### TASK ITEM
Reproduce each line below precisely. Drop the pictures.

Stored data entries:
#####

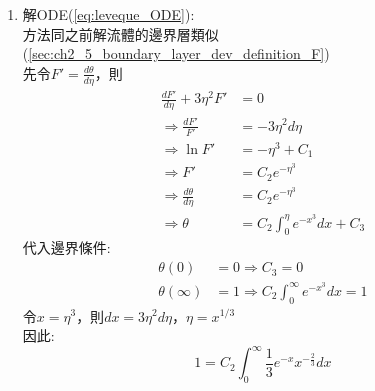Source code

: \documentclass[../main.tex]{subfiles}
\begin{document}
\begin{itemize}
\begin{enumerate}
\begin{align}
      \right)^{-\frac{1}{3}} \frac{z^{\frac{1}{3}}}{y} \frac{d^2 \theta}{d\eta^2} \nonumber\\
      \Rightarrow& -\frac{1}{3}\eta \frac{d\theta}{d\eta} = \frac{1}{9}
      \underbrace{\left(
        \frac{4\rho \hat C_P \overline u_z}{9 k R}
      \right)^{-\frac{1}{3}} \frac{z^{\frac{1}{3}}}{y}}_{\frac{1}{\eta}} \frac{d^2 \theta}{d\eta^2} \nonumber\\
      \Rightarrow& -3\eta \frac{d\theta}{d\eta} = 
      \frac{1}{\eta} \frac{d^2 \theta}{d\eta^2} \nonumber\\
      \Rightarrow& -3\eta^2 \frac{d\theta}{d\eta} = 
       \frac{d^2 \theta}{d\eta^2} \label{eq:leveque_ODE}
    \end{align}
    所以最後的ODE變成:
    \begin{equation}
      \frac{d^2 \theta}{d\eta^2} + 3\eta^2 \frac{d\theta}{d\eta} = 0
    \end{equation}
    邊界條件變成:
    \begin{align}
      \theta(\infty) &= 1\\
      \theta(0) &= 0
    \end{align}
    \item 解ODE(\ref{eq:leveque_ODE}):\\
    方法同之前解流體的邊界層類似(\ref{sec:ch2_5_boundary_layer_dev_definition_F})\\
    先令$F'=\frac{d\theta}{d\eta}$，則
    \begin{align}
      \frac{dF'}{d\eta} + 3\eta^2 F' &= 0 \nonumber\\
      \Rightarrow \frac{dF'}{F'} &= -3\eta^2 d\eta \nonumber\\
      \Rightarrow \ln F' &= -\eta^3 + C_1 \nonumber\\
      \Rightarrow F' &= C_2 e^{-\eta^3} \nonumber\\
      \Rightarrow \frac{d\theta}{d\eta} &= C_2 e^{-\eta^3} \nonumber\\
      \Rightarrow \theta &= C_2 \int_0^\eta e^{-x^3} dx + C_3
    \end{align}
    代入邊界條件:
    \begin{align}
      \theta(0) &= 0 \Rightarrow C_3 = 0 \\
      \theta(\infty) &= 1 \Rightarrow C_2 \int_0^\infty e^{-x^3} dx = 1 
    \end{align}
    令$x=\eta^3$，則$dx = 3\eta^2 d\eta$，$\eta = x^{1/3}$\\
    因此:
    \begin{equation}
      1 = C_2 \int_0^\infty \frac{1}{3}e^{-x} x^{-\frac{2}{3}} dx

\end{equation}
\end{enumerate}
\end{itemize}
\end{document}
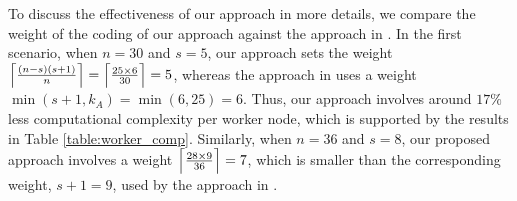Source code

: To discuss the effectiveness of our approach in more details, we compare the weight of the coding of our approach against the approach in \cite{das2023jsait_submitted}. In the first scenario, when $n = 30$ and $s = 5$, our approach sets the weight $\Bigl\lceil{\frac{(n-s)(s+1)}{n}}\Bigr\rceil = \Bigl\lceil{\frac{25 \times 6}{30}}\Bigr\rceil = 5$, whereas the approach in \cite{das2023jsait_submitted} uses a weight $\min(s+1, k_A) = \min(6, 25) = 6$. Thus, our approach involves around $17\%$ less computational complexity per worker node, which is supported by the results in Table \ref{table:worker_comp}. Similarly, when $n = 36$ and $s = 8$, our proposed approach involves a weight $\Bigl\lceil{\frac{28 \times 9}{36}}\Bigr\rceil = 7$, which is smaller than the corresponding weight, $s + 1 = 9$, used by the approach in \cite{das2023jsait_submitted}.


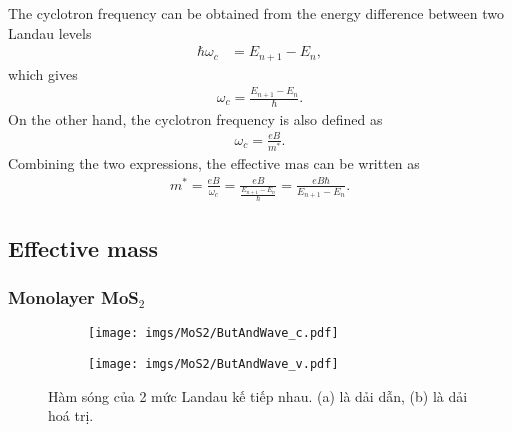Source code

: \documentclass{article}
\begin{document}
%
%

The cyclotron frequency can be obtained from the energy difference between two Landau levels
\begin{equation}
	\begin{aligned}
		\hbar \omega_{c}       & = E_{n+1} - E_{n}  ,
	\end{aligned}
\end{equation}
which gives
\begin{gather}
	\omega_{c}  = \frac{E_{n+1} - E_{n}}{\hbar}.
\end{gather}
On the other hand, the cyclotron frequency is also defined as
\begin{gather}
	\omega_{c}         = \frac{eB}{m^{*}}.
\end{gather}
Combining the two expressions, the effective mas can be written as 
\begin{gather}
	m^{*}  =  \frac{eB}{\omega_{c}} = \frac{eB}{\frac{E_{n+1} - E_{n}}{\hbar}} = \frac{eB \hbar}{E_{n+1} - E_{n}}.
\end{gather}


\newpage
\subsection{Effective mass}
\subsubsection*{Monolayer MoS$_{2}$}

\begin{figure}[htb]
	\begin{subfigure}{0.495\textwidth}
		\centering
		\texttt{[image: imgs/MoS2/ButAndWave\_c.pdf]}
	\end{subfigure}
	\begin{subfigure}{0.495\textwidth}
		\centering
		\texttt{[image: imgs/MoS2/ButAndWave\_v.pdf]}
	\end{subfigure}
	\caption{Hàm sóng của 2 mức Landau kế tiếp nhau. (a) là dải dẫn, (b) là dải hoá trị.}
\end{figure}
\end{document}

#####

### SOLUTION FOR THIS PROBLEM
Source code

: \documentclass[../main.tex]{subfiles}
\begin{document}
\begin{itemize}
\begin{enumerate}
\begin{align}
      \right)^{-\frac{1}{3}} \frac{z^{\frac{1}{3}}}{y} \frac{d^2 \theta}{d\eta^2} \nonumber\\
      \Rightarrow& -\frac{1}{3}\eta \frac{d\theta}{d\eta} = \frac{1}{9}
      \underbrace{\left(
        \frac{4\rho \hat C_P \overline u_z}{9 k R}
      \right)^{-\frac{1}{3}} \frac{z^{\frac{1}{3}}}{y}}_{\frac{1}{\eta}} \frac{d^2 \theta}{d\eta^2} \nonumber\\
      \Rightarrow& -3\eta \frac{d\theta}{d\eta} = 
      \frac{1}{\eta} \frac{d^2 \theta}{d\eta^2} \nonumber\\
      \Rightarrow& -3\eta^2 \frac{d\theta}{d\eta} = 
       \frac{d^2 \theta}{d\eta^2} \label{eq:leveque_ODE}
    \end{align}
    所以最後的ODE變成:
    \begin{equation}
      \frac{d^2 \theta}{d\eta^2} + 3\eta^2 \frac{d\theta}{d\eta} = 0
    \end{equation}
    邊界條件變成:
    \begin{align}
      \theta(\infty) &= 1\\
      \theta(0) &= 0
    \end{align}
    \item 解ODE(\ref{eq:leveque_ODE}):\\
    方法同之前解流體的邊界層類似(\ref{sec:ch2_5_boundary_layer_dev_definition_F})\\
    先令$F'=\frac{d\theta}{d\eta}$，則
    \begin{align}
      \frac{dF'}{d\eta} + 3\eta^2 F' &= 0 \nonumber\\
      \Rightarrow \frac{dF'}{F'} &= -3\eta^2 d\eta \nonumber\\
      \Rightarrow \ln F' &= -\eta^3 + C_1 \nonumber\\
      \Rightarrow F' &= C_2 e^{-\eta^3} \nonumber\\
      \Rightarrow \frac{d\theta}{d\eta} &= C_2 e^{-\eta^3} \nonumber\\
      \Rightarrow \theta &= C_2 \int_0^\eta e^{-x^3} dx + C_3
    \end{align}
    代入邊界條件:
    \begin{align}
      \theta(0) &= 0 \Rightarrow C_3 = 0 \\
      \theta(\infty) &= 1 \Rightarrow C_2 \int_0^\infty e^{-x^3} dx = 1 
    \end{align}
    令$x=\eta^3$，則$dx = 3\eta^2 d\eta$，$\eta = x^{1/3}$\\
    因此:
    \begin{equation}
      1 = C_2 \int_0^\infty \frac{1}{3}e^{-x} x^{-\frac{2}{3}} dx

\end{equation}
\end{enumerate}
\end{itemize}
\end{document}
Source code

: To discuss the effectiveness of our approach in more details, we compare the weight of the coding of our approach against the approach in \cite{das2023jsait_submitted}. In the first scenario, when $n = 30$ and $s = 5$, our approach sets the weight $\Bigl\lceil{\frac{(n-s)(s+1)}{n}}\Bigr\rceil = \Bigl\lceil{\frac{25 \times 6}{30}}\Bigr\rceil = 5$, whereas the approach in \cite{das2023jsait_submitted} uses a weight $\min(s+1, k_A) = \min(6, 25) = 6$. Thus, our approach involves around $17\%$ less computational complexity per worker node, which is supported by the results in Table \ref{table:worker_comp}. Similarly, when $n = 36$ and $s = 8$, our proposed approach involves a weight $\Bigl\lceil{\frac{28 \times 9}{36}}\Bigr\rceil = 7$, which is smaller than the corresponding weight, $s + 1 = 9$, used by the approach in \cite{das2023jsait_submitted}.


Source code

: \documentclass{article}
\begin{document}
%
%

The cyclotron frequency can be obtained from the energy difference between two Landau levels
\begin{equation}
	\begin{aligned}
		\hbar \omega_{c}       & = E_{n+1} - E_{n}  ,
	\end{aligned}
\end{equation}
which gives
\begin{gather}
	\omega_{c}  = \frac{E_{n+1} - E_{n}}{\hbar}.
\end{gather}
On the other hand, the cyclotron frequency is also defined as
\begin{gather}
	\omega_{c}         = \frac{eB}{m^{*}}.
\end{gather}
Combining the two expressions, the effective mas can be written as 
\begin{gather}
	m^{*}  =  \frac{eB}{\omega_{c}} = \frac{eB}{\frac{E_{n+1} - E_{n}}{\hbar}} = \frac{eB \hbar}{E_{n+1} - E_{n}}.
\end{gather}


\newpage
\subsection{Effective mass}
\subsubsection*{Monolayer MoS$_{2}$}

\begin{figure}[htb]
	\begin{subfigure}{0.495\textwidth}
		\centering
		\texttt{[image: imgs/MoS2/ButAndWave\_c.pdf]}
	\end{subfigure}
	\begin{subfigure}{0.495\textwidth}
		\centering
		\texttt{[image: imgs/MoS2/ButAndWave\_v.pdf]}
	\end{subfigure}
	\caption{Hàm sóng của 2 mức Landau kế tiếp nhau. (a) là dải dẫn, (b) là dải hoá trị.}
\end{figure}
\end{document}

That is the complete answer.